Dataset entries
☆ ☆ ☆ ☆ ☆

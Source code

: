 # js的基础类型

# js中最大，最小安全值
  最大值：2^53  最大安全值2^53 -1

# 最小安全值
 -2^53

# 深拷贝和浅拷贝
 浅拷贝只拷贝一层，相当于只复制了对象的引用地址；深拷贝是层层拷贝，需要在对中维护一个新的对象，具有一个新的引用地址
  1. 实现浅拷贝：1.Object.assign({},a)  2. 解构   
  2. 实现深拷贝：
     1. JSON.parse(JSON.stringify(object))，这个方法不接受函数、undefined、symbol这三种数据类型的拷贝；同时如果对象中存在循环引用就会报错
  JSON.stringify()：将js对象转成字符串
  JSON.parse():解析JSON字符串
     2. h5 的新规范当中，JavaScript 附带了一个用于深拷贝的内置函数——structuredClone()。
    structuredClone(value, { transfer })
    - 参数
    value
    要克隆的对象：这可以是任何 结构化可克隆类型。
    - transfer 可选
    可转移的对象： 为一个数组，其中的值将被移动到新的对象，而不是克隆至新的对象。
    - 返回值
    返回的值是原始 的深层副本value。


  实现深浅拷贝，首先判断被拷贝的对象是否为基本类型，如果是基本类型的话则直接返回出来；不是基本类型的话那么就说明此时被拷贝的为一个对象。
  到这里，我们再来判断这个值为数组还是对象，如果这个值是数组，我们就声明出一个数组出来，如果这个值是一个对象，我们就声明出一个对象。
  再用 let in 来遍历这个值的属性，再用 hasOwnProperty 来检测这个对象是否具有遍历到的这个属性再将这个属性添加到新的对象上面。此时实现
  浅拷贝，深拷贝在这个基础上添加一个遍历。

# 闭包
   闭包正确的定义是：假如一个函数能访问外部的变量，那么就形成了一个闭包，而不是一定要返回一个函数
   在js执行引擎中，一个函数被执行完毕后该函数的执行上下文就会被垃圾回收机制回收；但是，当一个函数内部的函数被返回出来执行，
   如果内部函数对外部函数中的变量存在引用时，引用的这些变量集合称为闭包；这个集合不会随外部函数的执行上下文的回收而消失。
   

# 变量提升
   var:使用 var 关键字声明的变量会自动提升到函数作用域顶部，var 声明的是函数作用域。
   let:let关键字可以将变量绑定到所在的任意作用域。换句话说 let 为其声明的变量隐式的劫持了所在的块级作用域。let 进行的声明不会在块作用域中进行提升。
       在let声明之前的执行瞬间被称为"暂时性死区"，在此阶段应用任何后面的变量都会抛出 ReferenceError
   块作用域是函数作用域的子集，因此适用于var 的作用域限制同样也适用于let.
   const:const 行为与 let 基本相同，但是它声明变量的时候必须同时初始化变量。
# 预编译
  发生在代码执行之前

☆ ☆ ☆ ☆ ☆

» WHAT YOU NEED TO DO:
Give the count, and only the count, of lines in these records that hold the string "structuredClone".

» SOLUTION TO THIS EXERCISE:
2